TASK REQUIREMENTS — Output all of the records again, exactly as written.

Items from a dataset —
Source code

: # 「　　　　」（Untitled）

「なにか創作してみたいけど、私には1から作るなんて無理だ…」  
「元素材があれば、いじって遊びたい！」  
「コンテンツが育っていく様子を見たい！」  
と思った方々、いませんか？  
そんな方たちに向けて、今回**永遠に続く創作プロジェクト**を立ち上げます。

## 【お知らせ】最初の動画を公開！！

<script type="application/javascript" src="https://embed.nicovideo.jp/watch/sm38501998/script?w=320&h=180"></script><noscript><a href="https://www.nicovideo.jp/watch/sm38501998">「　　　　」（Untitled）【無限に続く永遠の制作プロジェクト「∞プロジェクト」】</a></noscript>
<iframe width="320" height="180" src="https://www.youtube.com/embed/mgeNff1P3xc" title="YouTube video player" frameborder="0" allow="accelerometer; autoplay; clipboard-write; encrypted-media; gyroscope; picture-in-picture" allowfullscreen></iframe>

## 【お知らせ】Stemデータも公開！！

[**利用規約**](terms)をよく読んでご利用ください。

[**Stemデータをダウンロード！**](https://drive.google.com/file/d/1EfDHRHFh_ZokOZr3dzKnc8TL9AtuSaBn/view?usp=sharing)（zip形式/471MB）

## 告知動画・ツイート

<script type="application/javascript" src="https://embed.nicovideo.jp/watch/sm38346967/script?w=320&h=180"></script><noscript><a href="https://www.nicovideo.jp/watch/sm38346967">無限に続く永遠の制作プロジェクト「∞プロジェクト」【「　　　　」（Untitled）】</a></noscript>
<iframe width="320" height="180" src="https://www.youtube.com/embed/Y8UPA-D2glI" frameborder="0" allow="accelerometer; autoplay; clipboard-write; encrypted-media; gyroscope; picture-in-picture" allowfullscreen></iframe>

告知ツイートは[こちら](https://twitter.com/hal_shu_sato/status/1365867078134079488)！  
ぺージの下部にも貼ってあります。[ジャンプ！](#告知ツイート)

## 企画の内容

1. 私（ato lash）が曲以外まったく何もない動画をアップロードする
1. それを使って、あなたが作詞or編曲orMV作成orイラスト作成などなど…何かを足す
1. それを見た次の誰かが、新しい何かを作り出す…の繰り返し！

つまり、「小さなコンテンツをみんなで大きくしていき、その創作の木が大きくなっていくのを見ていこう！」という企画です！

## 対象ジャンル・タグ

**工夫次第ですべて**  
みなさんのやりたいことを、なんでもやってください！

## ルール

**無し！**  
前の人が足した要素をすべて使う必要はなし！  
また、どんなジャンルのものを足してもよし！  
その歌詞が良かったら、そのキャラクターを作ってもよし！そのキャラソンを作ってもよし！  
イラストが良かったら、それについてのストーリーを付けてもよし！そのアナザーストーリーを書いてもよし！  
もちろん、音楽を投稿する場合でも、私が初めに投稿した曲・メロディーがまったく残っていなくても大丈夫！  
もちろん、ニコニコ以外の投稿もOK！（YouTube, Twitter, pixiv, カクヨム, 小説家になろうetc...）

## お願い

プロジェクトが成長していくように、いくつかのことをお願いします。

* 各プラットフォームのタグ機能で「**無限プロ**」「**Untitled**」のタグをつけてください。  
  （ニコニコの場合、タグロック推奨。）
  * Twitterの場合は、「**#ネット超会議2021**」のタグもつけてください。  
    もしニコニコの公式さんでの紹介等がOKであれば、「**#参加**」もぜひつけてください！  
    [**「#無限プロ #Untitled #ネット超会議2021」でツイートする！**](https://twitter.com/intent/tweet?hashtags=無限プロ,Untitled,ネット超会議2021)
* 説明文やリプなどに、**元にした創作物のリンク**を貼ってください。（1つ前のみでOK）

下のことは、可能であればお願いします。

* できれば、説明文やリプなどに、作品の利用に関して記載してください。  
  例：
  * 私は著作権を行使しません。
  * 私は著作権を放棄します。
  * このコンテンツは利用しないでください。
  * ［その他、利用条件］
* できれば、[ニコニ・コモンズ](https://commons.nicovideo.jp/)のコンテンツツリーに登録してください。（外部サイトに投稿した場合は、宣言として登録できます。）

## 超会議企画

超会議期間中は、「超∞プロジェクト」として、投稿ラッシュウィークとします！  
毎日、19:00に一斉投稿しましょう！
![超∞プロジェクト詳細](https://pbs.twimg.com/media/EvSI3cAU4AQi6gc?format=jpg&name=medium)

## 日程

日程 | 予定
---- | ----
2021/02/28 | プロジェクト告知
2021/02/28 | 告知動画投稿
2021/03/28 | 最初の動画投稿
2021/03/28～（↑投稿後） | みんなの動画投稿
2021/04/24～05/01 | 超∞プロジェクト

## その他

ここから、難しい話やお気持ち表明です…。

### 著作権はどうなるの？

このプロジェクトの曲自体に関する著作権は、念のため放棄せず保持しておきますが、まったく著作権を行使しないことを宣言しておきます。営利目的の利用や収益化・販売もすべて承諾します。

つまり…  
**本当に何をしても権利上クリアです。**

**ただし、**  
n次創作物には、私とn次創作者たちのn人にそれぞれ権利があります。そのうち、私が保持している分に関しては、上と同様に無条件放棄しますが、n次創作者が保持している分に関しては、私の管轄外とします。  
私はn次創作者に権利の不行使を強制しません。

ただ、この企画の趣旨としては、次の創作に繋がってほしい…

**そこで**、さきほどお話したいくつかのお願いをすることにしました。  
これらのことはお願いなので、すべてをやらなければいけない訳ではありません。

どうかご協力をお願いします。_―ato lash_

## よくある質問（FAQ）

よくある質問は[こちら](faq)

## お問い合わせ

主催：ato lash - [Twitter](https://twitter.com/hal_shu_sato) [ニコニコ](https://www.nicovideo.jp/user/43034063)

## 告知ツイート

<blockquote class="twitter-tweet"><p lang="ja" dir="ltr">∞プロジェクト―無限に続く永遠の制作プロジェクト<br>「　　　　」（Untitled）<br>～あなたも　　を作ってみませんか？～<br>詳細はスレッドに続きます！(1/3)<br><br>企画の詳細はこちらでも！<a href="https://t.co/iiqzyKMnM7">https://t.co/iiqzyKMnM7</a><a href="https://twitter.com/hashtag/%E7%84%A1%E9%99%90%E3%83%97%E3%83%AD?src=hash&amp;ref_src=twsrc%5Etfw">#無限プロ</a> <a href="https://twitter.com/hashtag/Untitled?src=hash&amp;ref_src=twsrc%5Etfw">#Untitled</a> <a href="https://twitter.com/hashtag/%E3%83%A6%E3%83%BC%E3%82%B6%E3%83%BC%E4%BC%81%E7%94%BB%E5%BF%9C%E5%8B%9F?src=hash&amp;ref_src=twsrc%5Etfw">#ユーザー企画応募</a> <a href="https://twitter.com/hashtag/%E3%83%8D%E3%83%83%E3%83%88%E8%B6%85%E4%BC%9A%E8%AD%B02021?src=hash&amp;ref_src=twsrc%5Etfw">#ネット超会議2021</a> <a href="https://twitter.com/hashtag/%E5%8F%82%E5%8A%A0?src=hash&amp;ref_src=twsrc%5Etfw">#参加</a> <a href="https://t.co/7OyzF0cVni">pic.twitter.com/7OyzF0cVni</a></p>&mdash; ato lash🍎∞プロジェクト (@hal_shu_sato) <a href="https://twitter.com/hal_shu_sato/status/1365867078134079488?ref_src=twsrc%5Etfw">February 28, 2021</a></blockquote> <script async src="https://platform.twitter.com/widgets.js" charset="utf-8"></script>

WRITTEN RESPONSE —
Source code

: # 「　　　　」（Untitled）

「なにか創作してみたいけど、私には1から作るなんて無理だ…」  
「元素材があれば、いじって遊びたい！」  
「コンテンツが育っていく様子を見たい！」  
と思った方々、いませんか？  
そんな方たちに向けて、今回**永遠に続く創作プロジェクト**を立ち上げます。

## 【お知らせ】最初の動画を公開！！

<script type="application/javascript" src="https://embed.nicovideo.jp/watch/sm38501998/script?w=320&h=180"></script><noscript><a href="https://www.nicovideo.jp/watch/sm38501998">「　　　　」（Untitled）【無限に続く永遠の制作プロジェクト「∞プロジェクト」】</a></noscript>
<iframe width="320" height="180" src="https://www.youtube.com/embed/mgeNff1P3xc" title="YouTube video player" frameborder="0" allow="accelerometer; autoplay; clipboard-write; encrypted-media; gyroscope; picture-in-picture" allowfullscreen></iframe>

## 【お知らせ】Stemデータも公開！！

[**利用規約**](terms)をよく読んでご利用ください。

[**Stemデータをダウンロード！**](https://drive.google.com/file/d/1EfDHRHFh_ZokOZr3dzKnc8TL9AtuSaBn/view?usp=sharing)（zip形式/471MB）

## 告知動画・ツイート

<script type="application/javascript" src="https://embed.nicovideo.jp/watch/sm38346967/script?w=320&h=180"></script><noscript><a href="https://www.nicovideo.jp/watch/sm38346967">無限に続く永遠の制作プロジェクト「∞プロジェクト」【「　　　　」（Untitled）】</a></noscript>
<iframe width="320" height="180" src="https://www.youtube.com/embed/Y8UPA-D2glI" frameborder="0" allow="accelerometer; autoplay; clipboard-write; encrypted-media; gyroscope; picture-in-picture" allowfullscreen></iframe>

告知ツイートは[こちら](https://twitter.com/hal_shu_sato/status/1365867078134079488)！  
ぺージの下部にも貼ってあります。[ジャンプ！](#告知ツイート)

## 企画の内容

1. 私（ato lash）が曲以外まったく何もない動画をアップロードする
1. それを使って、あなたが作詞or編曲orMV作成orイラスト作成などなど…何かを足す
1. それを見た次の誰かが、新しい何かを作り出す…の繰り返し！

つまり、「小さなコンテンツをみんなで大きくしていき、その創作の木が大きくなっていくのを見ていこう！」という企画です！

## 対象ジャンル・タグ

**工夫次第ですべて**  
みなさんのやりたいことを、なんでもやってください！

## ルール

**無し！**  
前の人が足した要素をすべて使う必要はなし！  
また、どんなジャンルのものを足してもよし！  
その歌詞が良かったら、そのキャラクターを作ってもよし！そのキャラソンを作ってもよし！  
イラストが良かったら、それについてのストーリーを付けてもよし！そのアナザーストーリーを書いてもよし！  
もちろん、音楽を投稿する場合でも、私が初めに投稿した曲・メロディーがまったく残っていなくても大丈夫！  
もちろん、ニコニコ以外の投稿もOK！（YouTube, Twitter, pixiv, カクヨム, 小説家になろうetc...）

## お願い

プロジェクトが成長していくように、いくつかのことをお願いします。

* 各プラットフォームのタグ機能で「**無限プロ**」「**Untitled**」のタグをつけてください。  
  （ニコニコの場合、タグロック推奨。）
  * Twitterの場合は、「**#ネット超会議2021**」のタグもつけてください。  
    もしニコニコの公式さんでの紹介等がOKであれば、「**#参加**」もぜひつけてください！  
    [**「#無限プロ #Untitled #ネット超会議2021」でツイートする！**](https://twitter.com/intent/tweet?hashtags=無限プロ,Untitled,ネット超会議2021)
* 説明文やリプなどに、**元にした創作物のリンク**を貼ってください。（1つ前のみでOK）

下のことは、可能であればお願いします。

* できれば、説明文やリプなどに、作品の利用に関して記載してください。  
  例：
  * 私は著作権を行使しません。
  * 私は著作権を放棄します。
  * このコンテンツは利用しないでください。
  * ［その他、利用条件］
* できれば、[ニコニ・コモンズ](https://commons.nicovideo.jp/)のコンテンツツリーに登録してください。（外部サイトに投稿した場合は、宣言として登録できます。）

## 超会議企画

超会議期間中は、「超∞プロジェクト」として、投稿ラッシュウィークとします！  
毎日、19:00に一斉投稿しましょう！
![超∞プロジェクト詳細](https://pbs.twimg.com/media/EvSI3cAU4AQi6gc?format=jpg&name=medium)

## 日程

日程 | 予定
---- | ----
2021/02/28 | プロジェクト告知
2021/02/28 | 告知動画投稿
2021/03/28 | 最初の動画投稿
2021/03/28～（↑投稿後） | みんなの動画投稿
2021/04/24～05/01 | 超∞プロジェクト

## その他

ここから、難しい話やお気持ち表明です…。

### 著作権はどうなるの？

このプロジェクトの曲自体に関する著作権は、念のため放棄せず保持しておきますが、まったく著作権を行使しないことを宣言しておきます。営利目的の利用や収益化・販売もすべて承諾します。

つまり…  
**本当に何をしても権利上クリアです。**

**ただし、**  
n次創作物には、私とn次創作者たちのn人にそれぞれ権利があります。そのうち、私が保持している分に関しては、上と同様に無条件放棄しますが、n次創作者が保持している分に関しては、私の管轄外とします。  
私はn次創作者に権利の不行使を強制しません。

ただ、この企画の趣旨としては、次の創作に繋がってほしい…

**そこで**、さきほどお話したいくつかのお願いをすることにしました。  
これらのことはお願いなので、すべてをやらなければいけない訳ではありません。

どうかご協力をお願いします。_―ato lash_

## よくある質問（FAQ）

よくある質問は[こちら](faq)

## お問い合わせ

主催：ato lash - [Twitter](https://twitter.com/hal_shu_sato) [ニコニコ](https://www.nicovideo.jp/user/43034063)

## 告知ツイート

<blockquote class="twitter-tweet"><p lang="ja" dir="ltr">∞プロジェクト―無限に続く永遠の制作プロジェクト<br>「　　　　」（Untitled）<br>～あなたも　　を作ってみませんか？～<br>詳細はスレッドに続きます！(1/3)<br><br>企画の詳細はこちらでも！<a href="https://t.co/iiqzyKMnM7">https://t.co/iiqzyKMnM7</a><a href="https://twitter.com/hashtag/%E7%84%A1%E9%99%90%E3%83%97%E3%83%AD?src=hash&amp;ref_src=twsrc%5Etfw">#無限プロ</a> <a href="https://twitter.com/hashtag/Untitled?src=hash&amp;ref_src=twsrc%5Etfw">#Untitled</a> <a href="https://twitter.com/hashtag/%E3%83%A6%E3%83%BC%E3%82%B6%E3%83%BC%E4%BC%81%E7%94%BB%E5%BF%9C%E5%8B%9F?src=hash&amp;ref_src=twsrc%5Etfw">#ユーザー企画応募</a> <a href="https://twitter.com/hashtag/%E3%83%8D%E3%83%83%E3%83%88%E8%B6%85%E4%BC%9A%E8%AD%B02021?src=hash&amp;ref_src=twsrc%5Etfw">#ネット超会議2021</a> <a href="https://twitter.com/hashtag/%E5%8F%82%E5%8A%A0?src=hash&amp;ref_src=twsrc%5Etfw">#参加</a> <a href="https://t.co/7OyzF0cVni">pic.twitter.com/7OyzF0cVni</a></p>&mdash; ato lash🍎∞プロジェクト (@hal_shu_sato) <a href="https://twitter.com/hal_shu_sato/status/1365867078134079488?ref_src=twsrc%5Etfw">February 28, 2021</a></blockquote> <script async src="https://platform.twitter.com/widgets.js" charset="utf-8"></script>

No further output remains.